◆ HOW TO COMPLETE THIS TASK ◆
From the material that follows, count the lines with the word "lemmas" in them. Reply with the number only.

◆ INFORMATION PROVIDED ◆
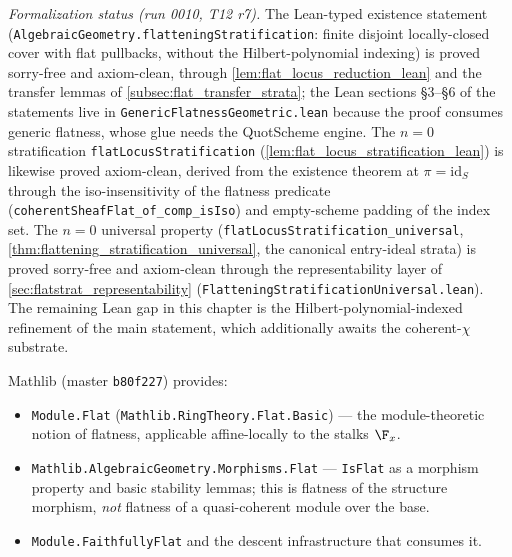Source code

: \emph{Formalization status (run 0010, T12 r7).}  The Lean-typed existence
statement (\texttt{AlgebraicGeometry.flatteningStratification}: finite
disjoint locally-closed cover with flat pullbacks, without the
Hilbert-polynomial indexing) is proved sorry-free and axiom-clean, through
\cref{lem:flat_locus_reduction_lean} and the transfer lemmas of
\cref{subsec:flat_transfer_strata}; the Lean sections \S3--\S6 of the
statements live in \texttt{GenericFlatnessGeometric.lean} because the proof
consumes generic flatness, whose glue needs the QuotScheme engine.  The
\(n = 0\) stratification \texttt{flatLocusStratification}
(\cref{lem:flat_locus_stratification_lean}) is likewise proved axiom-clean,
derived from the existence theorem at \(\pi = \mathrm{id}_S\) through the
iso-insensitivity of the flatness predicate
(\texttt{coherentSheafFlat\_of\_comp\_isIso}) and empty-scheme padding of
the index set.  The \(n = 0\) universal property
(\texttt{flatLocusStratification\_universal},
\cref{thm:flattening_stratification_universal}, the canonical entry-ideal
strata) is proved sorry-free and axiom-clean through the representability
layer of \cref{sec:flatstrat_representability}
(\texttt{FlatteningStratificationUniversal.lean}).  The remaining Lean gap
in this chapter is the Hilbert-polynomial-indexed refinement of the main
statement, which additionally awaits the coherent-\(\chi\) substrate.

Mathlib (master \texttt{b80f227}) provides:
\begin{itemize}
  \item \texttt{Module.Flat} (\texttt{Mathlib.RingTheory.Flat.Basic}) --- the
    module-theoretic notion of flatness, applicable affine-locally to the
    stalks \(\F_x\).
  \item \texttt{Mathlib.AlgebraicGeometry.Morphisms.Flat} ---
    \texttt{IsFlat} as a morphism property and basic stability lemmas; this is
    flatness of the structure morphism, \emph{not} flatness of a quasi-coherent
    module over the base.
  \item \texttt{Module.FaithfullyFlat} and the descent infrastructure that
    consumes it.
\end{itemize}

◆ RESULT ◆
2